• Action item: Report each line of the entries that contains the word "APIs", copied in full.

[Collected data]
============================================================

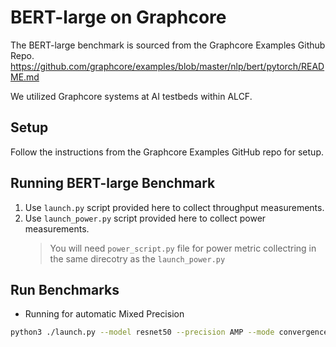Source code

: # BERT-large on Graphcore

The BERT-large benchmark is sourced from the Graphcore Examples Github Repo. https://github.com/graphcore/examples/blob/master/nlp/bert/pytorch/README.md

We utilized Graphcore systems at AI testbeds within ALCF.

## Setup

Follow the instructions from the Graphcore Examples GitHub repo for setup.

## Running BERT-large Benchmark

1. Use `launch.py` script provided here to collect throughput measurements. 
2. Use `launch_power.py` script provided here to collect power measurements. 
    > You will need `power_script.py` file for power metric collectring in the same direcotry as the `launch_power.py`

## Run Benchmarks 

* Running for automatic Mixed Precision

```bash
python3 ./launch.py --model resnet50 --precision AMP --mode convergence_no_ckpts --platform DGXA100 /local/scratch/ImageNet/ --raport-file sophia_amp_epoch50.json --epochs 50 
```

============================================================

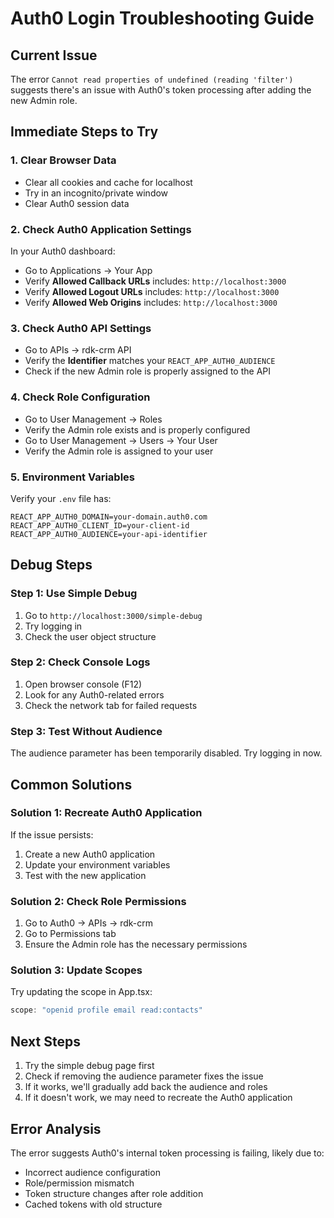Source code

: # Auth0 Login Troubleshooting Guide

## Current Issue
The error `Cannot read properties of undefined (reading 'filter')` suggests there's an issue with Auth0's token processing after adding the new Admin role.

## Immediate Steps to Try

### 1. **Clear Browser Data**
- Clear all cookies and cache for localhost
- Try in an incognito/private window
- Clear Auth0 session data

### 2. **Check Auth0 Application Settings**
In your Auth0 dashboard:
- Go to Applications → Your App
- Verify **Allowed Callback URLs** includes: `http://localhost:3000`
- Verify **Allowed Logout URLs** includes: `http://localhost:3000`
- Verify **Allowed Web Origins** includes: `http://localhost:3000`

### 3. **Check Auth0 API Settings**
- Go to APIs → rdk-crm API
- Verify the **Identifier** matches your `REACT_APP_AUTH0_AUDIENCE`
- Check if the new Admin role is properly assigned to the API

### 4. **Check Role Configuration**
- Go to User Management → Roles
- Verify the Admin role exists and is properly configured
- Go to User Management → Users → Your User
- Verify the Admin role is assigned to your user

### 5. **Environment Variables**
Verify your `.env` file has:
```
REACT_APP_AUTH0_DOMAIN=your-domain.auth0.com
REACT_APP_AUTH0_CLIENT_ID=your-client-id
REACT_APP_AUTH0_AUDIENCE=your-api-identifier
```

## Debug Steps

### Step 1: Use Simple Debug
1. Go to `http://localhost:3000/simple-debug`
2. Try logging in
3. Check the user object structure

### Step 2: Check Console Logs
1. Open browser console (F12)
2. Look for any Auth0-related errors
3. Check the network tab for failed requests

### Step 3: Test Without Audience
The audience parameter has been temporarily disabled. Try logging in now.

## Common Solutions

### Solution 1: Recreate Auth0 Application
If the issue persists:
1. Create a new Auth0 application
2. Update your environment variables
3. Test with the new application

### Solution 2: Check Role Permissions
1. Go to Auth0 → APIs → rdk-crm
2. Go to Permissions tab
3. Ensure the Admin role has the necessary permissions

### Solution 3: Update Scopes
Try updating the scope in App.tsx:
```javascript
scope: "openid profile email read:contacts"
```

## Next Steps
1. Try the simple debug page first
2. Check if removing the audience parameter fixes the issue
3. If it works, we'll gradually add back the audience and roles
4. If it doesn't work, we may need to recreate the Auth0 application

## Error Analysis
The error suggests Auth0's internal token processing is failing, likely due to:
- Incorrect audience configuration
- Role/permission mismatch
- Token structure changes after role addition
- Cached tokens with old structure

============================================================

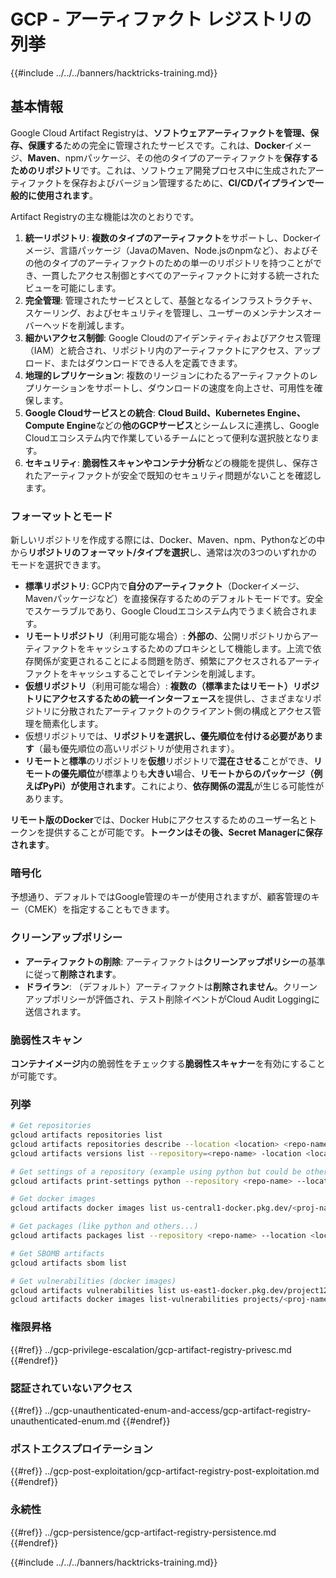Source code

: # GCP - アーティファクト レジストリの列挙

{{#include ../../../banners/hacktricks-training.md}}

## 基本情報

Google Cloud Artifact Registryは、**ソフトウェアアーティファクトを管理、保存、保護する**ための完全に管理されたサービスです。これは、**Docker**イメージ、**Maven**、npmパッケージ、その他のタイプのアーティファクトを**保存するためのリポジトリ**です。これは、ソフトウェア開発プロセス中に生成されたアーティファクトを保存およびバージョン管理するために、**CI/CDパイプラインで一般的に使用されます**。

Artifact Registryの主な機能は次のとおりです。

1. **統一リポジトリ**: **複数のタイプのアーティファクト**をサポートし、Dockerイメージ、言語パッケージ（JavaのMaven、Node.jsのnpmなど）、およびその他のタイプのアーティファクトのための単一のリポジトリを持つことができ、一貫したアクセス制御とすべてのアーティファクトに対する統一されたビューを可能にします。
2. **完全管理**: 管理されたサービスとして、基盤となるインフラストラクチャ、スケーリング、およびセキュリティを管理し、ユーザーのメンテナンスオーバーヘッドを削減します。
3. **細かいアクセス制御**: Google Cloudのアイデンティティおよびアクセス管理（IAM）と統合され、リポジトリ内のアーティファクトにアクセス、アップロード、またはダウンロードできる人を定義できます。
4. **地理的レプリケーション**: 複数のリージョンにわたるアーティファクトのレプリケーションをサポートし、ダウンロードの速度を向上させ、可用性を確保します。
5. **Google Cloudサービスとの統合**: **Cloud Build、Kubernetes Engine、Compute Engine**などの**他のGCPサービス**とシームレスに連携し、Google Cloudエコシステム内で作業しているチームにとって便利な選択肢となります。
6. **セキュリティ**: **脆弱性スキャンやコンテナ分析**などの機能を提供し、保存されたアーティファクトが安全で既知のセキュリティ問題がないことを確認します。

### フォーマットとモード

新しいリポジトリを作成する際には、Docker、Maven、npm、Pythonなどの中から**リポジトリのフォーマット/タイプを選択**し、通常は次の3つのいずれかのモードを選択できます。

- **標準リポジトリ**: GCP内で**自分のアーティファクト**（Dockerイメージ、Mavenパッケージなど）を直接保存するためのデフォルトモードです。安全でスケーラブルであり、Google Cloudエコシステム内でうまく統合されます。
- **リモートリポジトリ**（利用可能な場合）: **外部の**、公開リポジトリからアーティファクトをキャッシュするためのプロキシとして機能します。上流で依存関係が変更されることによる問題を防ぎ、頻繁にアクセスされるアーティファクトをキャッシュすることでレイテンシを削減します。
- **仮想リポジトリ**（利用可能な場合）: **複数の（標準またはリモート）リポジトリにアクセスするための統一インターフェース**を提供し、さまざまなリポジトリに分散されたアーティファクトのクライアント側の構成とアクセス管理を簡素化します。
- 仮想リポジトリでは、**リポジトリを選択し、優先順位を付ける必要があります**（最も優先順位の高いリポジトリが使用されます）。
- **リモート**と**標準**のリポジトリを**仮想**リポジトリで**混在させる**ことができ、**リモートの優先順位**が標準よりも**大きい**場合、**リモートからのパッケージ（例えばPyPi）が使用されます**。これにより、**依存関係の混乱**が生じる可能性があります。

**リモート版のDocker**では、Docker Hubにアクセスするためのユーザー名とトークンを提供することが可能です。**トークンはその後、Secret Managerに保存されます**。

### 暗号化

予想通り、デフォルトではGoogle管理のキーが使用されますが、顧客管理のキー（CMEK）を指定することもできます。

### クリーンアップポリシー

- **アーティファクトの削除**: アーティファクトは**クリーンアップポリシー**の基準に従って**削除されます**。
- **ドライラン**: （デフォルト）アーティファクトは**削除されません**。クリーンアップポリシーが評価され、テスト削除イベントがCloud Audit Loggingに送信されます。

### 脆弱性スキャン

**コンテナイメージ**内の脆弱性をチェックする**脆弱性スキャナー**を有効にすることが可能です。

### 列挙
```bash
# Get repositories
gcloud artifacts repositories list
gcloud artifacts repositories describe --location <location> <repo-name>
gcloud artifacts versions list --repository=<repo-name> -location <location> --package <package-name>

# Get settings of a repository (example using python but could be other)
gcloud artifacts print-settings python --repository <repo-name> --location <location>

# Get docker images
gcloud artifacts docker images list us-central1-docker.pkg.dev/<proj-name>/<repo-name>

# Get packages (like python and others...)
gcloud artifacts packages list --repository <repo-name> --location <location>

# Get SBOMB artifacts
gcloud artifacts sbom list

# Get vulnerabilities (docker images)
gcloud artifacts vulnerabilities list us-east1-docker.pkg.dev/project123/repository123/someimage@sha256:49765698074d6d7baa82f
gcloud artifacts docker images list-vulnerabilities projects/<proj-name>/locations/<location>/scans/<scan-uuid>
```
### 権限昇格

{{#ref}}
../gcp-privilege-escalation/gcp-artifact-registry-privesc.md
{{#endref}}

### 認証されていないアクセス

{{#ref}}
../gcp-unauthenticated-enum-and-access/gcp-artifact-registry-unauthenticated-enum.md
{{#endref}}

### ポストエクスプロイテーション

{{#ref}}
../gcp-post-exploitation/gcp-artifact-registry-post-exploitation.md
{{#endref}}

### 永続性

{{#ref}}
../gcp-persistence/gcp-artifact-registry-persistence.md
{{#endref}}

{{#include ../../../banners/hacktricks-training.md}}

============================================================

• Response to this task:
- Go to APIs → rdk-crm API
1. Go to Auth0 → APIs → rdk-crm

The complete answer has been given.